Jumping in a puddle in the rain might please your inner child, but if you walk around with damp feet this season, you’ll probably get into trouble and smell your feet. My patients say fungus loves moisture, Dr. Apratim Goel, a dermatologist in Santa Clarita, Calif., told Cutis Skin Solution. Rain makes it more likely you’ll end up in wet clothes, wet shoes, and wet socks. Such cases can all lead to the invasion of fungi. Continuous exposure to hot and humid conditions, high levels of perspiration and poor circulation, which happen when your feet stay in the same place for a long time and rub together, is enough to keep them unhygienic. As for causes, open wounds are commonplace in individuals with wounds and hair follicles on their toes, with friction, over time, interfering with healthy oxygen supply.

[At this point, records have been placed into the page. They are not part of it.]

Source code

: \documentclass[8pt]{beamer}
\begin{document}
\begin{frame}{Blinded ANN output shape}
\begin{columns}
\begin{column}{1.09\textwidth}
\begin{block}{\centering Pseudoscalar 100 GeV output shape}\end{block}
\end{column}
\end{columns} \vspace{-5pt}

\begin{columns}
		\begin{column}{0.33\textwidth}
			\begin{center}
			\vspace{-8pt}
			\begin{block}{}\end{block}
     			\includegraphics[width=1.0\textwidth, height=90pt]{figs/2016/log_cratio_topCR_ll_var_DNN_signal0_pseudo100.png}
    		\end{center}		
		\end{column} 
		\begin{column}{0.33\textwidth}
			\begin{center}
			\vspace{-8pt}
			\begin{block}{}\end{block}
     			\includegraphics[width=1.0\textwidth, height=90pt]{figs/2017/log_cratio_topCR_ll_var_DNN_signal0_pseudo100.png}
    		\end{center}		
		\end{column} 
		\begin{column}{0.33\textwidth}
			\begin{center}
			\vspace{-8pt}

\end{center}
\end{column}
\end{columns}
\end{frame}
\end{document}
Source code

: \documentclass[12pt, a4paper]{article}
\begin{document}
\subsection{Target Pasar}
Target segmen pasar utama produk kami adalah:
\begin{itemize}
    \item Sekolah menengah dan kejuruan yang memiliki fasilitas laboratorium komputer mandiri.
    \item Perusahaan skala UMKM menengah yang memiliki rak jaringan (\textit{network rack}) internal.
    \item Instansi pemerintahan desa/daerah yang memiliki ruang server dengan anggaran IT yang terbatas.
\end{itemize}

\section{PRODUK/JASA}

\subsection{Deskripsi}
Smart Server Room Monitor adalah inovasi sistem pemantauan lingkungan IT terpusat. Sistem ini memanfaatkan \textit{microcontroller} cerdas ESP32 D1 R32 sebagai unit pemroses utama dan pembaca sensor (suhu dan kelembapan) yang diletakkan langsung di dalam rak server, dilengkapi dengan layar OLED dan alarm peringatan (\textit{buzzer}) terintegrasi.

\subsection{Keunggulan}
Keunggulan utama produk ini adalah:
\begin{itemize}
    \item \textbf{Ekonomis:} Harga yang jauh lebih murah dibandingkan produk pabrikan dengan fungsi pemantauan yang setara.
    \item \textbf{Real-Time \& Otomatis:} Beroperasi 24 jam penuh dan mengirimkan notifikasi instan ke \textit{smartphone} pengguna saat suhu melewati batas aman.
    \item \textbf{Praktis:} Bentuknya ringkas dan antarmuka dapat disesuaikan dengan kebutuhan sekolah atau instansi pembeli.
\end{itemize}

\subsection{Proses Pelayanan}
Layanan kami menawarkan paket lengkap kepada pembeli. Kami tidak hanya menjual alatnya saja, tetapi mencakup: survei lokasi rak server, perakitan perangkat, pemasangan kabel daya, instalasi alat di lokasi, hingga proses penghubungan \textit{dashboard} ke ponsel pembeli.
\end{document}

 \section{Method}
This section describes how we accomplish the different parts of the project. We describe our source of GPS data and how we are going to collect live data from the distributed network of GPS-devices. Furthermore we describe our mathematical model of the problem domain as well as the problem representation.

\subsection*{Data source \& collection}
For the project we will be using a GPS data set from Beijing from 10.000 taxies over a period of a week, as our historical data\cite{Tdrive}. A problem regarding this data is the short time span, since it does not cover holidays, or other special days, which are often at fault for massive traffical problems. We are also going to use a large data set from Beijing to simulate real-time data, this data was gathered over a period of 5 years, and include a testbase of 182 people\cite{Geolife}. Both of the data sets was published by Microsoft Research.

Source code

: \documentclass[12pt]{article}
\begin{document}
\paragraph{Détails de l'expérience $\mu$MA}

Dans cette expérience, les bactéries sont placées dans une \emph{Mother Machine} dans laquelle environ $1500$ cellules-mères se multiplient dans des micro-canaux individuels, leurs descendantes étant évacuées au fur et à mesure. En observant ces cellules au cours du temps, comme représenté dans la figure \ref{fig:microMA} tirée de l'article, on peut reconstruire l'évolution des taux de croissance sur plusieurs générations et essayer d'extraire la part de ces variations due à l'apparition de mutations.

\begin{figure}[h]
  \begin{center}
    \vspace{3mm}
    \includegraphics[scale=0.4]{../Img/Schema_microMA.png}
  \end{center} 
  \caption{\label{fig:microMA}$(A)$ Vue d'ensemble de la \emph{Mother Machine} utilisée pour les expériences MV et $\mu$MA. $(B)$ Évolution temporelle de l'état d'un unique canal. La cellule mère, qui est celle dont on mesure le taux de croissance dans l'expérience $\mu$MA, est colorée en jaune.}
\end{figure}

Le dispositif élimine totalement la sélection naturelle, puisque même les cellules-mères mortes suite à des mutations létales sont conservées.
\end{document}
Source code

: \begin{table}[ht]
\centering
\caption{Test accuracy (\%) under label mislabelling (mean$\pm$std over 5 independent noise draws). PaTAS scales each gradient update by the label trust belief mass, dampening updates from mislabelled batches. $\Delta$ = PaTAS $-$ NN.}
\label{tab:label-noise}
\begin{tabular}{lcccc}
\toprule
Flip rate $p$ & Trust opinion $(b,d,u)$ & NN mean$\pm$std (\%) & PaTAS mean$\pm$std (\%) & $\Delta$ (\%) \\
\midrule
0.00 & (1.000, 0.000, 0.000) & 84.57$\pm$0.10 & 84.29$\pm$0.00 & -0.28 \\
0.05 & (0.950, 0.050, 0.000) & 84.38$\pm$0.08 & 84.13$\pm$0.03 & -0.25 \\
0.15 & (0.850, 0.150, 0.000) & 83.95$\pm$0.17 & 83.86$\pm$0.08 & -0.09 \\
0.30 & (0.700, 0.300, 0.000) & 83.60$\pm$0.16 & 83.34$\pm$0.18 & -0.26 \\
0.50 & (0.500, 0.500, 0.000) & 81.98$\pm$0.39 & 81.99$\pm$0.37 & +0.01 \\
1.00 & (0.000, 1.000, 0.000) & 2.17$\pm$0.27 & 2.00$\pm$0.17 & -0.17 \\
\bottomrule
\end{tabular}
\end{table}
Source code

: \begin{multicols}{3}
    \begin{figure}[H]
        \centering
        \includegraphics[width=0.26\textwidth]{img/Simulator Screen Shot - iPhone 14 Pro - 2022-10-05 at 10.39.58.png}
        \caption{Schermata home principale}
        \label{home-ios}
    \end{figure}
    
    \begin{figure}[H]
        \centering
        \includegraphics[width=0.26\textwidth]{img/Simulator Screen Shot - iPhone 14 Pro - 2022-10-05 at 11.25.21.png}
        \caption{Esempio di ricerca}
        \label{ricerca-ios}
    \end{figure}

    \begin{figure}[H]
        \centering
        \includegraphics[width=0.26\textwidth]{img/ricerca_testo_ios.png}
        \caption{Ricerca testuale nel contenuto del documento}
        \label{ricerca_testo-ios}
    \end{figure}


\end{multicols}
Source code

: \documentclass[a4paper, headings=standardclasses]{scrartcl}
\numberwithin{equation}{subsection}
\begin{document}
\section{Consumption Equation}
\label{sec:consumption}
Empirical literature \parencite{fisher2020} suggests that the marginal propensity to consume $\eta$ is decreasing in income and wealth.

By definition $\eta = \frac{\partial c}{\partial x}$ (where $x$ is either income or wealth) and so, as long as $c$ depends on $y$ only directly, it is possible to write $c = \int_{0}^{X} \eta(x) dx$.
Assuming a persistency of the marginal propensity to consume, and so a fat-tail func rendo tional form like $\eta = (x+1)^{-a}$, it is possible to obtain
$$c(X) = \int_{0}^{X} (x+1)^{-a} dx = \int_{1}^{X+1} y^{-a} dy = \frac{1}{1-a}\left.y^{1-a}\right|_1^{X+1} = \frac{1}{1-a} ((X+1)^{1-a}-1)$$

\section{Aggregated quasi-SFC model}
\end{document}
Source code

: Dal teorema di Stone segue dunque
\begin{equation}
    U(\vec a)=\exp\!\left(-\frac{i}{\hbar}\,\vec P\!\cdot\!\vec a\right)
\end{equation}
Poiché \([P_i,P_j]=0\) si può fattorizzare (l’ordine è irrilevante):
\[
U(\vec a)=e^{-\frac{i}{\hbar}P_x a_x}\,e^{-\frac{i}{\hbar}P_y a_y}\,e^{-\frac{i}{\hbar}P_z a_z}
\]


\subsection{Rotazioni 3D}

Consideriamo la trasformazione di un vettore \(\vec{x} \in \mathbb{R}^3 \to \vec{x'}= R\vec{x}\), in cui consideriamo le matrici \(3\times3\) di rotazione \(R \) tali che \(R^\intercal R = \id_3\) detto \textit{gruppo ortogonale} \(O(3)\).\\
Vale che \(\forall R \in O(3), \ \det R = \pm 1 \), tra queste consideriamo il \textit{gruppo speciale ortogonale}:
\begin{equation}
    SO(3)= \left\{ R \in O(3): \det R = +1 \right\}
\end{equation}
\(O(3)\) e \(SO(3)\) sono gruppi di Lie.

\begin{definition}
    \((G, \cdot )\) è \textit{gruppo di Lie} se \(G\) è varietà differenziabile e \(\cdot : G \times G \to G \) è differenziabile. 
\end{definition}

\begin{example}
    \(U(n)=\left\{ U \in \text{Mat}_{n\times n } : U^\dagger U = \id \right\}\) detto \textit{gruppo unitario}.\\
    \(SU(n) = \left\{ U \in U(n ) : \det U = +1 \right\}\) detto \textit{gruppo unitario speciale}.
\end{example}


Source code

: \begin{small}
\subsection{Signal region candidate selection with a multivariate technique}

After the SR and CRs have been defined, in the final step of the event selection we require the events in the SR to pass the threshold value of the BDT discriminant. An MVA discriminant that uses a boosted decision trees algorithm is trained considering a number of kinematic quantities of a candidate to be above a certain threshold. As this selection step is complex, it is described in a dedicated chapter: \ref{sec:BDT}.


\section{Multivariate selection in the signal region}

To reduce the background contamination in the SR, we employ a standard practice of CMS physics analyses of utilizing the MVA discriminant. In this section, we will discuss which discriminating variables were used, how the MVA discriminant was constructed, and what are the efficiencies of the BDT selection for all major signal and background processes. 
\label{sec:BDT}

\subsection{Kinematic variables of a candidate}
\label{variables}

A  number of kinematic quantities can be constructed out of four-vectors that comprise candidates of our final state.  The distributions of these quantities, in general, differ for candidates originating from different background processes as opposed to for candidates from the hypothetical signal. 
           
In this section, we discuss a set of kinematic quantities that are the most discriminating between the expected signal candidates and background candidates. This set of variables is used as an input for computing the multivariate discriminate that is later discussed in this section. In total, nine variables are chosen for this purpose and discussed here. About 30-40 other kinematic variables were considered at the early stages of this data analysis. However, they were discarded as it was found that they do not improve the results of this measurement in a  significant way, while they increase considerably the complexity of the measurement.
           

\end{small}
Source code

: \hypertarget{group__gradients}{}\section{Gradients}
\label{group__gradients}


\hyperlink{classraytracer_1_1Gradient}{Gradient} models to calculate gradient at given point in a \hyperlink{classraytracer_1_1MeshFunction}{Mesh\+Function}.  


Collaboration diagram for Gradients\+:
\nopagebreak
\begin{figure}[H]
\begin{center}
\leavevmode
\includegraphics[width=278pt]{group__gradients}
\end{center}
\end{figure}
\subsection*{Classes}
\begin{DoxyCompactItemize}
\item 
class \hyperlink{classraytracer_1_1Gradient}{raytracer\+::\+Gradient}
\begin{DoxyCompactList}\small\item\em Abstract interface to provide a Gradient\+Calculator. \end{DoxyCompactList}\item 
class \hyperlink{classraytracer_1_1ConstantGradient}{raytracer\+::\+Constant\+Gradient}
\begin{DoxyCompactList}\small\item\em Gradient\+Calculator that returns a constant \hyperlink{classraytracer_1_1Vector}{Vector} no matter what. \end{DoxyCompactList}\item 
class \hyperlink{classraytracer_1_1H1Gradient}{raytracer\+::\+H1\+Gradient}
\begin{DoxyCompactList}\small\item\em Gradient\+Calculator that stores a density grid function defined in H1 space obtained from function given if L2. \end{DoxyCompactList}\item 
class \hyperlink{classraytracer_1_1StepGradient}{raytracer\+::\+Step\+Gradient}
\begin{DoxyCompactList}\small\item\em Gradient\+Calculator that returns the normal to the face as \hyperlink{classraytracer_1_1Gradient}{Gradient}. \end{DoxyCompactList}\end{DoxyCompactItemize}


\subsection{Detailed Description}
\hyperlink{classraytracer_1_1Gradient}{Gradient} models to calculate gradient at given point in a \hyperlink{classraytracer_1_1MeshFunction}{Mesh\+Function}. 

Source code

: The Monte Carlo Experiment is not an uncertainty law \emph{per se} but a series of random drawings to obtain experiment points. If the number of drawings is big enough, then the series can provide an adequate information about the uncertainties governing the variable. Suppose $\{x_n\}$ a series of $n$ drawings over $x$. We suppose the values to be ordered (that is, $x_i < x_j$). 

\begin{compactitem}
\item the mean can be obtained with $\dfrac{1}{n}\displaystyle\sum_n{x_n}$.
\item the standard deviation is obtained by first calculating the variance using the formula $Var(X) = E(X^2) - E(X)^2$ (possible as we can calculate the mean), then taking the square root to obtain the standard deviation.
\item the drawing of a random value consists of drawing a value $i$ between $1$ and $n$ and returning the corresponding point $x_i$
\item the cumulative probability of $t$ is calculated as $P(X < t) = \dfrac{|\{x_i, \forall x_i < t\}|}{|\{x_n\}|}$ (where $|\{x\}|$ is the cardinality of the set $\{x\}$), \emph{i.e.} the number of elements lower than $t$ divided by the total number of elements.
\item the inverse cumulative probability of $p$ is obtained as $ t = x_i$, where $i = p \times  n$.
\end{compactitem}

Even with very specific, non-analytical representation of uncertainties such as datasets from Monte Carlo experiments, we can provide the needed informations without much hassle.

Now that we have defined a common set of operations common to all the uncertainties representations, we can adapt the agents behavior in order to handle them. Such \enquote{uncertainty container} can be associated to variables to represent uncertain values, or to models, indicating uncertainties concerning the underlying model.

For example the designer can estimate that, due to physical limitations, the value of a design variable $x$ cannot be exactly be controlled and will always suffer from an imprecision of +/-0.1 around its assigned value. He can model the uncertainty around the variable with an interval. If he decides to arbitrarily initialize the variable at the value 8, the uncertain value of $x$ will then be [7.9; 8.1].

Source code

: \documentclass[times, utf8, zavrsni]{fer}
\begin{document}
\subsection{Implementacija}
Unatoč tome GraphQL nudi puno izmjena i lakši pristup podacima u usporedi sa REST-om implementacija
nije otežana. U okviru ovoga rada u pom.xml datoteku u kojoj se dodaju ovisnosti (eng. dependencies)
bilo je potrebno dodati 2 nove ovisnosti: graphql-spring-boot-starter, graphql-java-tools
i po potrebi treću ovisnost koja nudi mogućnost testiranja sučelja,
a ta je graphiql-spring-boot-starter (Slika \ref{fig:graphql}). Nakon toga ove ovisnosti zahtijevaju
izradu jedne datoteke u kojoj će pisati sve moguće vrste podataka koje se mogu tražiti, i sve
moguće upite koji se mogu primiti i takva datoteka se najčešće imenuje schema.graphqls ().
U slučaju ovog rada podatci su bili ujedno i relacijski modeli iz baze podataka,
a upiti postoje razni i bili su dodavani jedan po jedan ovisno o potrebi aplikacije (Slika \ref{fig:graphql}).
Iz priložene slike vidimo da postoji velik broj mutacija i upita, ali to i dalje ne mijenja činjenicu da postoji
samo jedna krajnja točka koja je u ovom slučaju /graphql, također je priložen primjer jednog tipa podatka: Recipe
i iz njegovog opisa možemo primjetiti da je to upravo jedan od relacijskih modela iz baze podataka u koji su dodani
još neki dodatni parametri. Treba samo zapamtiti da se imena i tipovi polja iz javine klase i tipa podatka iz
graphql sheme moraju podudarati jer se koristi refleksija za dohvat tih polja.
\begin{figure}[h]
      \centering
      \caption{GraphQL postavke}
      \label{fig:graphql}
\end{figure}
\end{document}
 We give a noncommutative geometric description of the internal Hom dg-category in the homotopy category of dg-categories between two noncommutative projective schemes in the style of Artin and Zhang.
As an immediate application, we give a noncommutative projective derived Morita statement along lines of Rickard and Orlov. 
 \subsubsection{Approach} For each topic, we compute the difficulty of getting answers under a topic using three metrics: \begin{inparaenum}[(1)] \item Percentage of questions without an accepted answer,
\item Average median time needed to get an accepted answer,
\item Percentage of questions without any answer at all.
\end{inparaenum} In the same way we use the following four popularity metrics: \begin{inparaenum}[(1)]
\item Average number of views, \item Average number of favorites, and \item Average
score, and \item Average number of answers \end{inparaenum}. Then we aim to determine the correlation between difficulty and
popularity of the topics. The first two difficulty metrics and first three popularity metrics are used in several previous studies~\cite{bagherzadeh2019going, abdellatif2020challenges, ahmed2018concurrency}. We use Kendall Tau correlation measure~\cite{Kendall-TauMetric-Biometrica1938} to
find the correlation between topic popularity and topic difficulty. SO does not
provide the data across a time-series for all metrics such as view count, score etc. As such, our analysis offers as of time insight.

Don’t wear closed-toed shoes
Make an effort to wear open shoes whenever possible, and then wash your feet with soap and water after you’ve been outside for long periods of time or exposed to other fluids like rainwater. When wearing closed shoes, apply antifungal dusting powder (she suggests Flucos, Abzorb, and Candid) before putting on socks, and if an infection occurs, apply an antifungal ointment at night. If the condition doesn’t improve, consult a dermatologist. Not only do smelly feet occur during monsoon, but they’re also common during the winter months, when feet are kept warm and moist for long periods of time. It’s more likely to happen in closed shoes like those with laces. Shoes which retain moisture make this happen too. The risk is even higher when macerated skin on the feet gets exposed to the wetness of a closed shoe for too long. The skin on the sole and sides of your toes gets wet, pale and begins to peel off easily, warns Dr Goel. In some cases, if left untreated, you may even need to see an orthopaedic surgeon in addition to a dermatologist.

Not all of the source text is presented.